After the Civil War, particularly in the last part of the 19th century when opportunities opened for Americans to homestead on areas of free land, a legion of farmers and their families – composed primarily of Irish, Scotch, English, and German stock – settled in the prairie states of the American Great Plains. These fiercely independent, hard-working, determined “pioneers” suffered various setbacks in the first two decades of their settlement but a large majority had ridden out discouragement and continued to work the land, holding tightly to the dream that had brought them there.

The essence of that dream is captured in opening and closing songs of the Broadway musical, Oklahoma, - its narrative set in the Oklahoma Territory, around 1907, on the brink of Oklahoma becoming a “brand-new” state. The music scores and lyrics joyously celebrate “a beautiful mornin’,” promising “a beautiful day”. Rich images speak of a place that is “Gonna give you barley, carrots and pertaters, pasture fer the cattle, spinach and termayters! Flowers on the prairie where the June bugs zoom, Plen'y of air and plen'y of room.…Plen'y of heart and plen'y of hope” where “The corn is as high as an elephant's eye/And it looks like it's climbing clear up to the sky” - where “All the sounds of the earth are like music” and “The breeze is so busy it don't miss a tree.” The settlers’ dream of “promise” not only of a “beautiful day” but also of a beautiful future had prevailed.

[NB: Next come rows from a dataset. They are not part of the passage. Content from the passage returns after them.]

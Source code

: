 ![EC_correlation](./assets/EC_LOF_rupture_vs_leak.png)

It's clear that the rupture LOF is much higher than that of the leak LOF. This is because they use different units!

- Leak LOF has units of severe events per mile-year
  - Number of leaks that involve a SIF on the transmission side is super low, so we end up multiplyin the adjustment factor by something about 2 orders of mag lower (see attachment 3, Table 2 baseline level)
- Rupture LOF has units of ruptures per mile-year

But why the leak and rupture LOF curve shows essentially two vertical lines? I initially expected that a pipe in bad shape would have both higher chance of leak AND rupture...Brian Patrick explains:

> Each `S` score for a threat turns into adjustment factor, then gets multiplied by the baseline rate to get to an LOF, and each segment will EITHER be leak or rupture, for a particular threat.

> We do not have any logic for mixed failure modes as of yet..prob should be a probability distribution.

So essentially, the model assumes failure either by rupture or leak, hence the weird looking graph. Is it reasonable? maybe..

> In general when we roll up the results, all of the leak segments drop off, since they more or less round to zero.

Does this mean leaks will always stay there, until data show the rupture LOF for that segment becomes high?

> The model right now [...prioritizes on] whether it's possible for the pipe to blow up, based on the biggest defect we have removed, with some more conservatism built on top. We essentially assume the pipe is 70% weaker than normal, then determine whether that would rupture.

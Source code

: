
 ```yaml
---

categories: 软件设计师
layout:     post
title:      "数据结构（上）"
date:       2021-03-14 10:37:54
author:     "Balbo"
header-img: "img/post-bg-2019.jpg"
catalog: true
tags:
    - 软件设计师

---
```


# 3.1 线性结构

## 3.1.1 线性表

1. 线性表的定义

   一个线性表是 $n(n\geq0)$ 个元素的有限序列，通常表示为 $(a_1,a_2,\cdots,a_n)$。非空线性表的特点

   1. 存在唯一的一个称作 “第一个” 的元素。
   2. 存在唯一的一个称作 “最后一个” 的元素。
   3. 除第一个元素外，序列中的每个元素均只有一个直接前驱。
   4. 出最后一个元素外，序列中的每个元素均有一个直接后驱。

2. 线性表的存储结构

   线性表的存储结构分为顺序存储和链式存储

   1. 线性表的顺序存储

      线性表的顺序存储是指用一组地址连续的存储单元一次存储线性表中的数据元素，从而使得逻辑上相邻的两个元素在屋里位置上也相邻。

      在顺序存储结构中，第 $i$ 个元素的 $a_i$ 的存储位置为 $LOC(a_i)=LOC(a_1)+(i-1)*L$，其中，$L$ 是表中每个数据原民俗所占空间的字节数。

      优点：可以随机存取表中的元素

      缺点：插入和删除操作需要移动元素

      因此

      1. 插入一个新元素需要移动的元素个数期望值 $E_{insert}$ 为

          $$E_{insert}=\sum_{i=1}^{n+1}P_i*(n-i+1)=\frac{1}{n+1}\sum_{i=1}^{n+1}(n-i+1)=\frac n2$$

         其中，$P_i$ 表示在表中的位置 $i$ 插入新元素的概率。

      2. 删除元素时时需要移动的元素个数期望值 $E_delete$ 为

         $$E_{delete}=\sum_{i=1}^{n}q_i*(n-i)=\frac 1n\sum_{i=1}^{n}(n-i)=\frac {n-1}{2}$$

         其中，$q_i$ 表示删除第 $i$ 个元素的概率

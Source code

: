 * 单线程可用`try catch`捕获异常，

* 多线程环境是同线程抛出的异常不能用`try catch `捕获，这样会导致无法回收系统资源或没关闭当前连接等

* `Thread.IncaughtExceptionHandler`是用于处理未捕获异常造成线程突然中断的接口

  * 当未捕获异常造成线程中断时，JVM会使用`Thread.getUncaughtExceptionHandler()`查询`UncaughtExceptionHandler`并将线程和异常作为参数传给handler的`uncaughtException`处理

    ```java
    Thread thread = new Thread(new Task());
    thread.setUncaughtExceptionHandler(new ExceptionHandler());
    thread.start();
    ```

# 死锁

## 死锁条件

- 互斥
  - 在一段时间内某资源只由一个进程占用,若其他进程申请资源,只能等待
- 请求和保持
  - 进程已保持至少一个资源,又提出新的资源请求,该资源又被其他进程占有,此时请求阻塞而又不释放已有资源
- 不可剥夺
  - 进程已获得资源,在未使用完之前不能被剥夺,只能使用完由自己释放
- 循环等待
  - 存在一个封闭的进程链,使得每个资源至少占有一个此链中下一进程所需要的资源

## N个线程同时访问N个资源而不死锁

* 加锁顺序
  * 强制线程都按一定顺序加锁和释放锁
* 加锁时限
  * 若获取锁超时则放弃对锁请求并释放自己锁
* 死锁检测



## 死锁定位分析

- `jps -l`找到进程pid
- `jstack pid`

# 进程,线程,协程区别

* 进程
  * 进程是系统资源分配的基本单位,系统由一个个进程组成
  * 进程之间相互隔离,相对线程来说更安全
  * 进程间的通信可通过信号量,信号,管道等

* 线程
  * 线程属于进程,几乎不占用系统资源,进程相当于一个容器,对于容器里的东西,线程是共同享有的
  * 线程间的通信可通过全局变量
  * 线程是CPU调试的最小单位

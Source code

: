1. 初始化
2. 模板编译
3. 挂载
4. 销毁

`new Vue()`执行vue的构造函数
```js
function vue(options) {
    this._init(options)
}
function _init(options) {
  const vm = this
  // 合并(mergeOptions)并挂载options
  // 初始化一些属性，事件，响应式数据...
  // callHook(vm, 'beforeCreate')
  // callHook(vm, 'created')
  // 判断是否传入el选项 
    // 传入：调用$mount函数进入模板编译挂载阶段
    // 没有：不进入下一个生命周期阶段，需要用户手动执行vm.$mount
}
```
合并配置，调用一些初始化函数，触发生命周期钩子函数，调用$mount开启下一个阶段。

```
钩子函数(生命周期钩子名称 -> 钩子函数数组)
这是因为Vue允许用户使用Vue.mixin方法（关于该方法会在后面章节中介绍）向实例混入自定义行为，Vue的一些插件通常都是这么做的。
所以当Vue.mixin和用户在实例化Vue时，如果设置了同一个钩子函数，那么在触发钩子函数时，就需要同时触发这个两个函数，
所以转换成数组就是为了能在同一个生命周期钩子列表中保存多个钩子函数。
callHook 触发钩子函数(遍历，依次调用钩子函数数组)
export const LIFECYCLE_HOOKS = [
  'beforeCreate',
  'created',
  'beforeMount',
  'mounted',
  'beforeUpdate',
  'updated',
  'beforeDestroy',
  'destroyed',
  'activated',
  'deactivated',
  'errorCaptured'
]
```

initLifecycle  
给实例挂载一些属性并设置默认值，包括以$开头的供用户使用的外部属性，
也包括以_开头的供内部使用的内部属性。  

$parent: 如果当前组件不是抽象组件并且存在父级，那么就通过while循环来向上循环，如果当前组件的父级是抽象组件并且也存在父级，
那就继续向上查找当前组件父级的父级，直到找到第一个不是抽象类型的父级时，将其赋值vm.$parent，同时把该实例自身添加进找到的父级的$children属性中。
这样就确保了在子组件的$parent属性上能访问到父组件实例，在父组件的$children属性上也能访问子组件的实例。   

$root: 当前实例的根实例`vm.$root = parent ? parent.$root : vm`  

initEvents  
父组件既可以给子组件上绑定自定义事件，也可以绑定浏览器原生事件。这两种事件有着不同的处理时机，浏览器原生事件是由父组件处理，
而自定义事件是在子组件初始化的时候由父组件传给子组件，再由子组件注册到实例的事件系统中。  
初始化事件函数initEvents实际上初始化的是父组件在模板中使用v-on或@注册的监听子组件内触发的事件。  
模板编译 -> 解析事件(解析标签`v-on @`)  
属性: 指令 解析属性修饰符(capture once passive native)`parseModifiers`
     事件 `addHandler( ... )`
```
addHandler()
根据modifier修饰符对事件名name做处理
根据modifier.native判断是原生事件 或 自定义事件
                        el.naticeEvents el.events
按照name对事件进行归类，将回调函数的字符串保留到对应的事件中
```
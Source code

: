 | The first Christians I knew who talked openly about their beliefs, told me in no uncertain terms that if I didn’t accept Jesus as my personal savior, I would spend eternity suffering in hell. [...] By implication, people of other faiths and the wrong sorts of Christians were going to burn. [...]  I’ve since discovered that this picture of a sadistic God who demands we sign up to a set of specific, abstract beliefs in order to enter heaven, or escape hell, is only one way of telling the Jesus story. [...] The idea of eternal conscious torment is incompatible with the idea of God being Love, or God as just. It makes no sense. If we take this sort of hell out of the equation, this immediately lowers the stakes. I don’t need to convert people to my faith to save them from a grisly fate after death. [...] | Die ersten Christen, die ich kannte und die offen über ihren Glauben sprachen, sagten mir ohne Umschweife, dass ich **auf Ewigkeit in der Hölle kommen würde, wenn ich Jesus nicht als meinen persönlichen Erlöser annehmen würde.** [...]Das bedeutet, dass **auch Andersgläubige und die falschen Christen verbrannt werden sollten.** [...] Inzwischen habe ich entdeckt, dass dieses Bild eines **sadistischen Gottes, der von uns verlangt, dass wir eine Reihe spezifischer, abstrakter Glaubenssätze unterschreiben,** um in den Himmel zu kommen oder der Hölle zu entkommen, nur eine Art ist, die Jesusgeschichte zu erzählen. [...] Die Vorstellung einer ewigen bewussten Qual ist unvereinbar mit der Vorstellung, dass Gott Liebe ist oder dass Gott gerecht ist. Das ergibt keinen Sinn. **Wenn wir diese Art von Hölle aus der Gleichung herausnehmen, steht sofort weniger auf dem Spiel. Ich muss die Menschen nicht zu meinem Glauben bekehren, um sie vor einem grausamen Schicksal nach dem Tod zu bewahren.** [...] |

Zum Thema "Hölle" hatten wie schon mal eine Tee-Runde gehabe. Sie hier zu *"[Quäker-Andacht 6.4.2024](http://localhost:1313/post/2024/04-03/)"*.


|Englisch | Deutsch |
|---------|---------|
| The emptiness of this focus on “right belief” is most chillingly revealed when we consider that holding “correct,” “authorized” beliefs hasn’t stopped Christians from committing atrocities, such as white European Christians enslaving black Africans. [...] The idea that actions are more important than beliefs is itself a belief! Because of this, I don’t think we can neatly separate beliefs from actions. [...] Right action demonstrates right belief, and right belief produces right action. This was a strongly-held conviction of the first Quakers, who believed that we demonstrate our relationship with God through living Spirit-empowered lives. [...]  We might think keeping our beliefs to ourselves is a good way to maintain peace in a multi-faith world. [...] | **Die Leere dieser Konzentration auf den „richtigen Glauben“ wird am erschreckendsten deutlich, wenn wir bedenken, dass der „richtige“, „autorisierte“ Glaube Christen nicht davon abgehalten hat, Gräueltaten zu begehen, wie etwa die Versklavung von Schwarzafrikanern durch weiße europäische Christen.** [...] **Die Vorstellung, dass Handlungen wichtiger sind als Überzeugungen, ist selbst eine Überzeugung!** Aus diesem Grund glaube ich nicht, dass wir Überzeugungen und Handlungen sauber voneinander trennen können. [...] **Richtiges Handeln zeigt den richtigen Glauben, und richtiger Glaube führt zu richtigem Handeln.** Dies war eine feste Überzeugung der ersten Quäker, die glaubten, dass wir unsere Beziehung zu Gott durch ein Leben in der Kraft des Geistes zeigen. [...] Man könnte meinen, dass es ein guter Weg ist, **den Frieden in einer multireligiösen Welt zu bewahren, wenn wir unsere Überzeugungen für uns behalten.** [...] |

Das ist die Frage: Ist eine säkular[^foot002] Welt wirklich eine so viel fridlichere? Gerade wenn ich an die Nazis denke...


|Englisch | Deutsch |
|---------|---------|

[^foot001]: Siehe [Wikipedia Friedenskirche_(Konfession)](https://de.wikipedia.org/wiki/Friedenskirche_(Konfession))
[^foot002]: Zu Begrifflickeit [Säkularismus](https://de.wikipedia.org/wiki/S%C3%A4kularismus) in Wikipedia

'Oh, What a Beautiful Mornin’' | Gordon MacRae | Rodgers & Hammerstein's OKLAHOMA! (1955 Film)

'Oh, What a Beautiful Mornin’' | Gordon MacRae | Rodgers & Hammerstein's OKLAHOMA! (1955 Film)

An American Nightmare

Fast-forward to the years 1931 – 1939. Images from chapter one of John Steinbeck’s Pulitzer-Prize winning novel, The Grapes of Wrath, encapsulates the story of that dream turned nightmare.

The earth that once had given “barley, carrots and pertators…flowers on the prairie”… Plen'y of heart and plen'y of hope’ was now “crusted, a thin, hard crust.” The young corn that once had grown “as high as an elephant’s eye” now had a “line of brown spread along the edge of each green bayonet” and “as the central ribs of strength grew weak, each leaf tilted downward”…. “Every moving thing lifted dust into the air.” The wind that had started gentle, increased “steady and unbroken by gusts” then “grew strong and hard.” Each stalk of corn “settled wearily sideways toward the earth and pointed the direction of the wind” and “little by little the sky was darkened by the mixing dust, and the wind felt over the earth, loosened the dust, and carried it away….The dawn came but no day.”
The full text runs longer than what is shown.